A digital passport for batteries: Rotary Prize for Dr. Carlos Rufino Júnior

The Rotary Club of Ingolstadt has awarded the Rotary Research Prize 2025 to Dr Carlos Rufino Júnior. The scientist, who conducts research at THI, was honoured for an idea that can take the energy transition an important step forward: a digital passport for batteries. This makes it possible to track exactly where the raw materials of a battery come from, how it is used, and what happens to it at the end of its life cycle.

Together for innovation: THI President Professor Walter Schober, Rotary President Marianne Mang, award winner Dr Carlos Rufino Júnior, Chair of the Rotary Scholarship Ingolstadt Association Dr Martin Beck, and laudator Professor Georg Rosenfeld (photo: THI).

Batteries are a central component of Electromobility and the energy transition. Until now, however, it has hardly been possible to fully trace their path from production to recycling. Dr Rufino has therefore developed a platform that digitally tracks every battery - from raw material extraction and use in the vehicle through to secondary use and recycling. This is based on blockchain technology, which securely stores all information and makes it transparently available.

The system creates trust between all parties involved - from manufacturers and producers to end users and recyclers. End-to-end traceability makes it possible to check quality, safety, and sustainability in a targeted manner. At the same time, the solution opens up new perspectives for the circular economy: batteries can be used for longer, maintained more efficiently, and recycled more effectively at the end of their life cycle.

Marianne Mang, President of the Rotary Club of Ingolstadt, emphasised at the award ceremony: "For the Rotary Club of Ingolstadt, promoting research and science is a conscious commitment to a future worth living. The Rotary Research Award 2025, therefore, recognises the combination of academic excellence and practical relevance of Dr Carlos Rufino Júnior's award-winning work on the digital passport for batteries."

Dr Carlos Rufino Júnior completed his doctorate in Bioenergy at the University of Campinas (UNICAMP), Brazil, in cooperation with Prof Dr Hans-Georg Schweiger (THI). His dissertation was dedicated to the development of a blockchain-based platform for tracking batteries. He previously completed study courses in Systems and Automation Engineering (UFLA), Blockchain Applications (IGTI), Teaching in Higher Education (FUNIP), and Electrical Engineering (IFMG). His research is also highly regarded internationally. More than 20 specialist publications and over 290 citations emphasise the relevance of his work in his field.

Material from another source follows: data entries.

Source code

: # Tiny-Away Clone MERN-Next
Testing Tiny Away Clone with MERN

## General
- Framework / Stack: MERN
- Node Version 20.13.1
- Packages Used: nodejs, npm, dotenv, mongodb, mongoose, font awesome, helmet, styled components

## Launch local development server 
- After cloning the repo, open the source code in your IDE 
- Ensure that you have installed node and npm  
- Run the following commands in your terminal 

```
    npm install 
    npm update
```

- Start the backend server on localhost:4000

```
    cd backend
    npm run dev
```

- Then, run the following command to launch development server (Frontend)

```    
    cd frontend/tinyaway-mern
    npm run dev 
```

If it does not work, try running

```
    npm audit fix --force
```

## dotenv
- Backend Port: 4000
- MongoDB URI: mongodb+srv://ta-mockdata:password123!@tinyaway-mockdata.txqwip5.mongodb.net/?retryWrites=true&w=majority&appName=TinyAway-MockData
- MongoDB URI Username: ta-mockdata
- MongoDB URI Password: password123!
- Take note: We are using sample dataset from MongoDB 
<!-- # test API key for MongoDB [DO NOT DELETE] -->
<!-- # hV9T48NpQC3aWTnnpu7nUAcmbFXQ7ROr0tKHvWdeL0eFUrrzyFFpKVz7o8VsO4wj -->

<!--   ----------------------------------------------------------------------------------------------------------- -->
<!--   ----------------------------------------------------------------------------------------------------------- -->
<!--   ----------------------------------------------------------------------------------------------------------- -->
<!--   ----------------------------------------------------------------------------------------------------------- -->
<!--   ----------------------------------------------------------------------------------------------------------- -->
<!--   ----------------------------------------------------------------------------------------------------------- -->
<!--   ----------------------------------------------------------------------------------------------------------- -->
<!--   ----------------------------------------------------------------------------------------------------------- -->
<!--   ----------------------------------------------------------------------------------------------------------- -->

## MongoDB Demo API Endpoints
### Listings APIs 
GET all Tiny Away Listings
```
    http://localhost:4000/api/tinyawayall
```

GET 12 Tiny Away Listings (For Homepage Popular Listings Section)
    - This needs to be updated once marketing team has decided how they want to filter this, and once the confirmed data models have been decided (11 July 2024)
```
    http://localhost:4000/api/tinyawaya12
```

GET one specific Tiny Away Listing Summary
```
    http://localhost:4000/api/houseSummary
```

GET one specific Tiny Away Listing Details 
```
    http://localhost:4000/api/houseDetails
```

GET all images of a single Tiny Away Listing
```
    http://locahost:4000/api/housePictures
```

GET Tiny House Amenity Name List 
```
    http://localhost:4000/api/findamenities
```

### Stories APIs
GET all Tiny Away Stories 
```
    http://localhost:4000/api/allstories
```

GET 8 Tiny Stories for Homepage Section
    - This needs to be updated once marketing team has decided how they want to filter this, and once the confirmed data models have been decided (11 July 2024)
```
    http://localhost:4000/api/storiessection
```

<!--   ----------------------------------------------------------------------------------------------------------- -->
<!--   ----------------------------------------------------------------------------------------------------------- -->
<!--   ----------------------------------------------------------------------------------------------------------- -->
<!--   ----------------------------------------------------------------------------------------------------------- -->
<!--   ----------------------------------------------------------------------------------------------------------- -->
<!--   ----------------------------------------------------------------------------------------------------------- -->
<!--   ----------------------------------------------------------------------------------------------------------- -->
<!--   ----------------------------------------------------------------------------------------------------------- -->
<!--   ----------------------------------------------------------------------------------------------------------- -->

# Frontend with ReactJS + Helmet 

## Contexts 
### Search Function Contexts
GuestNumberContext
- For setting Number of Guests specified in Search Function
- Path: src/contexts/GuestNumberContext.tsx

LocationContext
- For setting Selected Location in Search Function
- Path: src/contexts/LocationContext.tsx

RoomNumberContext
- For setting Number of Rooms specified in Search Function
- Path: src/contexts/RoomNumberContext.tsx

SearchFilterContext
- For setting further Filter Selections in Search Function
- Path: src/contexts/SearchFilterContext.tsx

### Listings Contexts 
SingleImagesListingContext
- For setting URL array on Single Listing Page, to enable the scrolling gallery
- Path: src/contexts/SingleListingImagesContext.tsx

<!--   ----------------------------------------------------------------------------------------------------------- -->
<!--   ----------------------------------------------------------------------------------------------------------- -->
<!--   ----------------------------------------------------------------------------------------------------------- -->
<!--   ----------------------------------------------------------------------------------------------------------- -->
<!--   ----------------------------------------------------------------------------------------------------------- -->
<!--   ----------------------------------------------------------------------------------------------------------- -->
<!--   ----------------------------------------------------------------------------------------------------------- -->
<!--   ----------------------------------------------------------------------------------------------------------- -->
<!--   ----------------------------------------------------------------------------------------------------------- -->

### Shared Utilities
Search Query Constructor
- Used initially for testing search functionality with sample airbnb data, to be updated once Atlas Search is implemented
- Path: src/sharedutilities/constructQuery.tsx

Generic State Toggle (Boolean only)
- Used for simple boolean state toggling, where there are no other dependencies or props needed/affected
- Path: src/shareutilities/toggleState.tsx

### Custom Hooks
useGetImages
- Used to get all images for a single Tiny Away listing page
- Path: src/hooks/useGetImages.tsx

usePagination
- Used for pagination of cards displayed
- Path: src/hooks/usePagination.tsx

In his laudatory speech, IFG Executive Board member Professor Dr Georg Rosenfeld paid tribute to the award winner, saying: "Dr Rufino's work is an outstanding example of how research can create concrete solutions for the major challenges of our time. With the digital battery passport, he combines technological innovation with social responsibility - and thus makes a decisive contribution to a sustainable and transparent energy transition."

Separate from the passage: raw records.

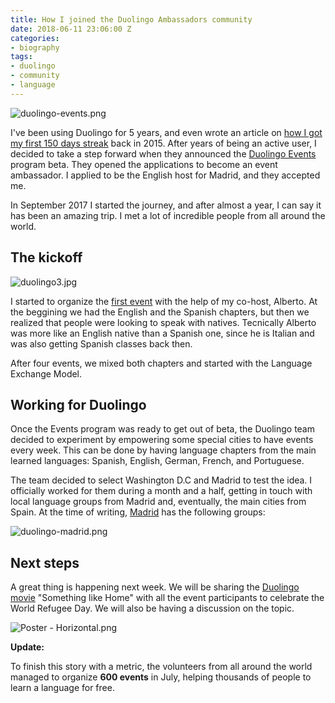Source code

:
 ```yaml
---
title: How I joined the Duolingo Ambassadors community
date: 2018-06-11 23:06:00 Z
categories:
- biography
tags:
- duolingo
- community
- language
---
```


![duolingo-events.png](/uploads/duolingo-events.png)

I've been using Duolingo for 5 years, and even wrote an article on [how I got my first 150 days streak](https://medium.com/the-web-is-the-platform/how-i-got-a-150-days-streak-learning-german-on-duolingo-71b80cbeb5b6) back in 2015. After years of being an active user, I decided to take a step forward when they announced the [Duolingo Events](http://events.duolingo.com/) program beta. They opened the applications to become an event ambassador. I applied to be the English host for Madrid, and they accepted me.

In September 2017 I started the journey, and after almost a year, I can say it has been an amazing trip. I met a lot of incredible people from all around the world.

## The kickoff

![duolingo3.jpg](/uploads/duolingo3.jpg)

I started to organize the [first event](https://events.duolingo.com/events/details/duolingo-madrid-english-presents-madrid-english-group) with the help of my co-host, Alberto. At the beggining we had the English and the Spanish chapters, but then we realized that people were looking to speak with natives. Tecnically Alberto was more like an English native than a Spanish one, since he is Italian and was also getting Spanish classes back then.

After four events, we mixed both chapters and started with the Language Exchange Model.

## Working for Duolingo

Once the Events program was ready to get out of beta, the Duolingo team decided to experiment by empowering some special cities to have events every week. This can be done by having language chapters from the main learned languages: Spanish, English, German, French, and Portuguese.

The team decided to select Washington D.C and Madrid to test the idea. I officially worked for them during a month and a half, getting in touch with local language groups from Madrid and, eventually, the main cities from Spain. At the time of writing, [Madrid](https://events.duolingo.com/madrid/) has the following groups:

![duolingo-madrid.png](/uploads/duolingo-madrid.png)

## Next steps

A great thing is happening next week. We will be sharing the [Duolingo movie](duolingomovie.com) "Something like Home" with all the event participants to celebrate the World Refugee Day. We will also be having a discussion on the topic.

![Poster - Horizontal.png](/uploads/Poster%20-%20Horizontal.png)

**Update:**

To finish this story with a metric, the volunteers from all around the world managed to organize **600 events** in July, helping thousands of people to learn a language for free.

Dr Rufino then presented his work in a short lecture and showed how scientific innovations can contribute directly to shaping a sustainable future.

The Rotary Club of Ingolstadt has been awarding the research prize alternately to scientists from Technische Hochschule Ingolstadt and the Catholic University of Eichstätt-Ingolstadt since 2021. The award recognises work that uses new approaches to provide impetus for social, technical, economic, or ecological developments.